Work instruction
Everything in the data below is left aside except the lines from the one containing "die u al hebt." through the one containing "met het nieuwe exemplaar"; repeat those exactly.

** Opening Task data block **

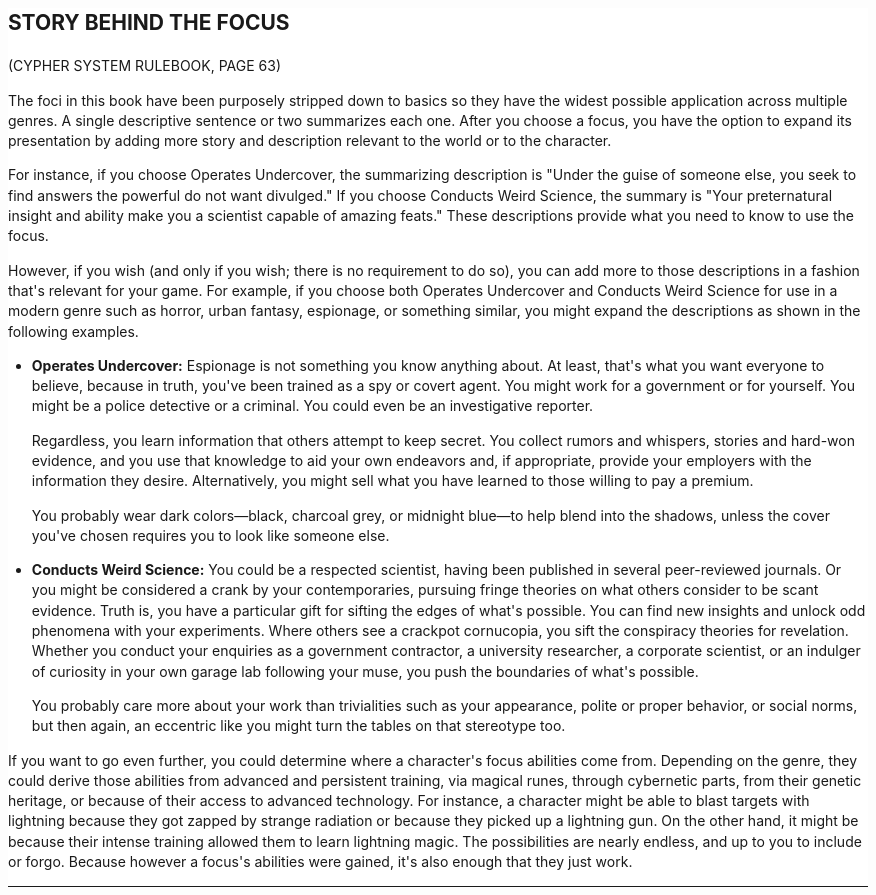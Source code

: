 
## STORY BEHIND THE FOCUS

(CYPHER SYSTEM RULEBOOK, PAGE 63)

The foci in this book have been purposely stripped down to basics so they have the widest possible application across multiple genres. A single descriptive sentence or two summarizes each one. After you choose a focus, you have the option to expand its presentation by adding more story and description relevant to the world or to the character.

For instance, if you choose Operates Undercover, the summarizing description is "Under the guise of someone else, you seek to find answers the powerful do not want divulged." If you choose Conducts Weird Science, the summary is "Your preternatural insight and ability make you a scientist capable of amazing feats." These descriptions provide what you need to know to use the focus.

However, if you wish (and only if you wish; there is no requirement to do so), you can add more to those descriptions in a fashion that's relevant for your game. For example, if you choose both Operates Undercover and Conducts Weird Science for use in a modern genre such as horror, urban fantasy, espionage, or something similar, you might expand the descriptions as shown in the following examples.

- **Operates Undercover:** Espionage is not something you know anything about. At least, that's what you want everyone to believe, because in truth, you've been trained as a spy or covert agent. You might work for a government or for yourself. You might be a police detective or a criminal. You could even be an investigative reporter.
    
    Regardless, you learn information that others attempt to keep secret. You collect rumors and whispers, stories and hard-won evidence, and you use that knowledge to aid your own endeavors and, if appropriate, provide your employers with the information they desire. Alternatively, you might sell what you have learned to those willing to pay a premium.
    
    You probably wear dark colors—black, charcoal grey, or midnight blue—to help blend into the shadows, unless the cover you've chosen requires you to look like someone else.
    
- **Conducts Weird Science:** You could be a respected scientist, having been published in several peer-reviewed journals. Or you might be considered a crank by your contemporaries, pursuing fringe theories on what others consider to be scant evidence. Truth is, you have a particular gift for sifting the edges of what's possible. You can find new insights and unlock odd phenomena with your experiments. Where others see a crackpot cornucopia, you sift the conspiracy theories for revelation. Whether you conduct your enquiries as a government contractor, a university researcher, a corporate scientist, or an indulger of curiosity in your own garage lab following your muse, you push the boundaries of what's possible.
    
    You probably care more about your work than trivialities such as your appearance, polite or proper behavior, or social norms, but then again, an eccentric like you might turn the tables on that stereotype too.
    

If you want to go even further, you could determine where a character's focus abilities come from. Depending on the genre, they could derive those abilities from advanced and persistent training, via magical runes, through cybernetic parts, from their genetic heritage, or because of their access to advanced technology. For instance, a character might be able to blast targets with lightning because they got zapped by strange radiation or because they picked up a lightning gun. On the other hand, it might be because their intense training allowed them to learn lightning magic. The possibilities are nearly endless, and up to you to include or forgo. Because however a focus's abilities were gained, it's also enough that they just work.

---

** Closing Task data block **
** Opening Task data block **

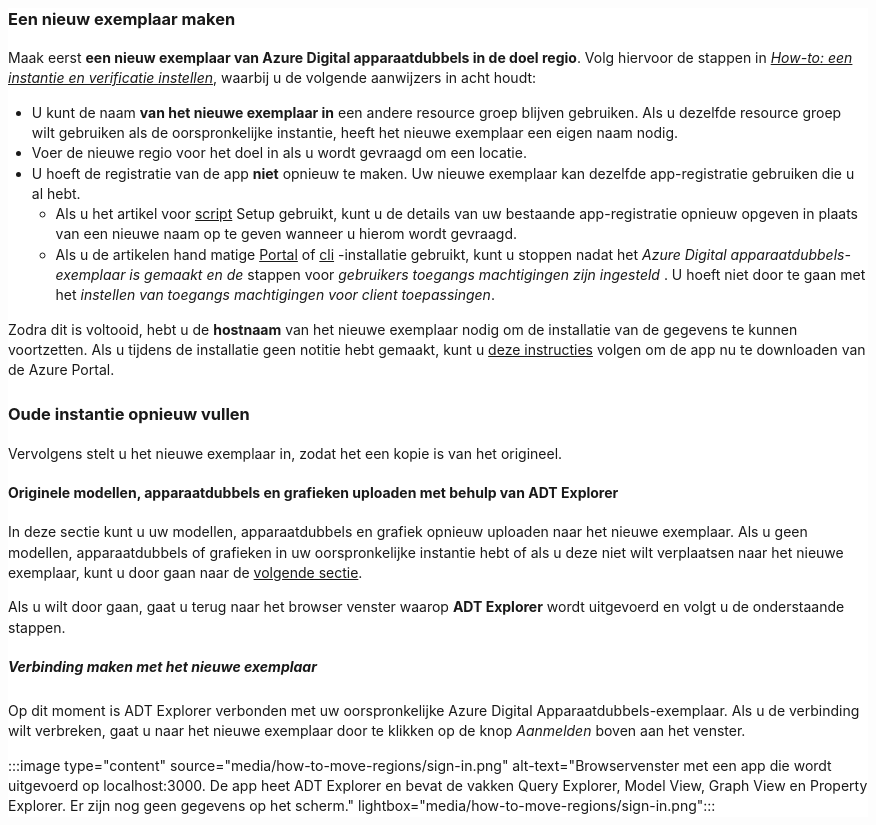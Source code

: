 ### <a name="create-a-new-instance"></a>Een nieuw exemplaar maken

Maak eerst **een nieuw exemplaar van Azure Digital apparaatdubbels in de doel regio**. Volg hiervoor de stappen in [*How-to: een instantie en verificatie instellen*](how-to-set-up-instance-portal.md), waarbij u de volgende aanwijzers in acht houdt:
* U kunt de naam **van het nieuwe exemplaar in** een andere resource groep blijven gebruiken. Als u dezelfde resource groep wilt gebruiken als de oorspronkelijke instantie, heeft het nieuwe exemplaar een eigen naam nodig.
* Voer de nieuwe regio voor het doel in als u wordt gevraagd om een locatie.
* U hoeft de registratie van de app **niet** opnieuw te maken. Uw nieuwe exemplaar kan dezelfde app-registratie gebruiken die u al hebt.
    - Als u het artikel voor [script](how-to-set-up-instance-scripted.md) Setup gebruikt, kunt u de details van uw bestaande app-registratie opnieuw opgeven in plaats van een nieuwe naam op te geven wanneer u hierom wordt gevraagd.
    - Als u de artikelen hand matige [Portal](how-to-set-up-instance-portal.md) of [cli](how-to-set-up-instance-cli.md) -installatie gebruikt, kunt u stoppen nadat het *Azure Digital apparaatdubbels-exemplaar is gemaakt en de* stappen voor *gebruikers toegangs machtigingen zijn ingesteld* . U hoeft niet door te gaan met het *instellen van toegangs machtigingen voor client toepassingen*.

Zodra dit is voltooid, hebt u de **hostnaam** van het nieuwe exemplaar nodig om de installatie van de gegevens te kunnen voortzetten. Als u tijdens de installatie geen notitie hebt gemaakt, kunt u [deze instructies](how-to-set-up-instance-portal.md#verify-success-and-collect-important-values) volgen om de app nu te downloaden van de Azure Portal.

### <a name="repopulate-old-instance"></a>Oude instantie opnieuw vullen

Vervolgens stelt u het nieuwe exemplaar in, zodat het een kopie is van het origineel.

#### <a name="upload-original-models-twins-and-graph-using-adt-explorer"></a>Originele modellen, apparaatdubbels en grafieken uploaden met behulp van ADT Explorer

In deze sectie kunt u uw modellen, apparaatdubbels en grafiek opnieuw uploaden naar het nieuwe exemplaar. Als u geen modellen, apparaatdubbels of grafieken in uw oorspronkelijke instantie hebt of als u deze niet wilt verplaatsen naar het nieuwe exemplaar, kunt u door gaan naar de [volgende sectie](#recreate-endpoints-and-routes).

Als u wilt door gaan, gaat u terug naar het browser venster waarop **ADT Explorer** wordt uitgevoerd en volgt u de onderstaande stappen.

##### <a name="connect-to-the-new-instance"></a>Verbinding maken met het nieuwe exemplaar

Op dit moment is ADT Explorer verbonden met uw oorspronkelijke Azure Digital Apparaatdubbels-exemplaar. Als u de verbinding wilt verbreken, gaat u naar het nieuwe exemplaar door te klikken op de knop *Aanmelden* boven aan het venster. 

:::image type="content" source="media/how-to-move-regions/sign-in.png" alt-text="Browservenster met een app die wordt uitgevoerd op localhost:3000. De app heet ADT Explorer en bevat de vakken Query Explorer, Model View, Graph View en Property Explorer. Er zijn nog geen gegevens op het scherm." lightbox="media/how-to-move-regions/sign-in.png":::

** Closing Task data block **

Written reply
* U hoeft de registratie van de app **niet** opnieuw te maken. Uw nieuwe exemplaar kan dezelfde app-registratie gebruiken die u al hebt.
    - Als u het artikel voor [script](how-to-set-up-instance-scripted.md) Setup gebruikt, kunt u de details van uw bestaande app-registratie opnieuw opgeven in plaats van een nieuwe naam op te geven wanneer u hierom wordt gevraagd.
    - Als u de artikelen hand matige [Portal](how-to-set-up-instance-portal.md) of [cli](how-to-set-up-instance-cli.md) -installatie gebruikt, kunt u stoppen nadat het *Azure Digital apparaatdubbels-exemplaar is gemaakt en de* stappen voor *gebruikers toegangs machtigingen zijn ingesteld* . U hoeft niet door te gaan met het *instellen van toegangs machtigingen voor client toepassingen*.

Zodra dit is voltooid, hebt u de **hostnaam** van het nieuwe exemplaar nodig om de installatie van de gegevens te kunnen voortzetten. Als u tijdens de installatie geen notitie hebt gemaakt, kunt u [deze instructies](how-to-set-up-instance-portal.md#verify-success-and-collect-important-values) volgen om de app nu te downloaden van de Azure Portal.

### <a name="repopulate-old-instance"></a>Oude instantie opnieuw vullen

Vervolgens stelt u het nieuwe exemplaar in, zodat het een kopie is van het origineel.

#### <a name="upload-original-models-twins-and-graph-using-adt-explorer"></a>Originele modellen, apparaatdubbels en grafieken uploaden met behulp van ADT Explorer

In deze sectie kunt u uw modellen, apparaatdubbels en grafiek opnieuw uploaden naar het nieuwe exemplaar. Als u geen modellen, apparaatdubbels of grafieken in uw oorspronkelijke instantie hebt of als u deze niet wilt verplaatsen naar het nieuwe exemplaar, kunt u door gaan naar de [volgende sectie](#recreate-endpoints-and-routes).

Als u wilt door gaan, gaat u terug naar het browser venster waarop **ADT Explorer** wordt uitgevoerd en volgt u de onderstaande stappen.

##### <a name="connect-to-the-new-instance"></a>Verbinding maken met het nieuwe exemplaar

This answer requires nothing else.